Others wonder why we are still so oil-dependent when we have been talking about wind farms, tidal power and solar power for years.
Was the computer really the last big life-changing creation? Surely, a voice-activated personal assistant can’t be all our innovators have got.
PayPal co-founder and Facebook investor Peter Thiel criticized Silicon Valley last month as lacking “companies that represent genuine progress.” Instead, the companies simply chase the latest fashion. He said innovation was between “dire straits and dead.”
Stephenson names three reasons he thinks we have been unable to execute on big stuff in this generation:
1. As science and technology become more complex, researchers and engineers have found themselves focused on more narrow topics, meaning they tackle just a slice of the pie.
2. As in the case of manned space missions, politics has increasingly come into the equation.
3. In a world that looks increasingly unstable and dangerous, we’ve stopped accepting risks.
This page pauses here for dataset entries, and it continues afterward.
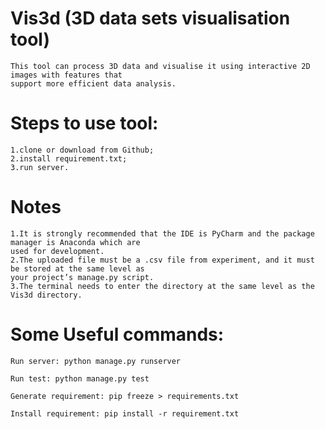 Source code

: # Vis3d (3D data sets visualisation tool)
    This tool can process 3D data and visualise it using interactive 2D images with features that
    support more efficient data analysis.

# Steps to use tool:
    1.clone or download from Github;
    2.install requirement.txt;
    3.run server.

# Notes
    1.It is strongly recommended that the IDE is PyCharm and the package manager is Anaconda which are
    used for development.
    2.The uploaded file must be a .csv file from experiment, and it must be stored at the same level as
    your project’s manage.py script.
    3.The terminal needs to enter the directory at the same level as the Vis3d directory.

# Some Useful commands:

    Run server: python manage.py runserver

    Run test: python manage.py test

    Generate requirement: pip freeze > requirements.txt

    Install requirement: pip install -r requirement.txt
We can Google any new idea and find out whether it’s already been executed or failed.
“The imperative to develop new technologies and implement them on a heroic scale... [is] the only way for the human race to escape from its current predicaments,” Stephenson writes. “Too bad we’ve forgotten how to do it.”
It may be that those current predicaments are too comfortable for some.
Francisco Dao, the founder of 50Kings, which hosts invitation-only adventures for technology and media innovators, wrote in the Post last month: “As Plato said, it is ‘necessity who is the mother of invention.’ In the developed world, are there really any necessities?”
He cites airplane innovation as hitting a plateau in the 1970s with the arrival of pressurized cabins and jet engines. Dao recommends people seek moral imperatives — not self-interest — as a motivation to create.
Perhaps, though, it is not a question of whether or not we innovate, but of whether we recognize advancements in a century crammed full of them. Comedian and writer Louis C.K., for one, thinks we no longer respect the innovations we only recently made. In a famous speech, C.K. chastises people for complaining about airplane seats that don’t recline.
“What happened then?” he asks. “Did you fly through the air like a bird, incredibly? Did you soar into the clouds, impossibly? Did you partake in the miracle of human flight and then land softly on giant tires?”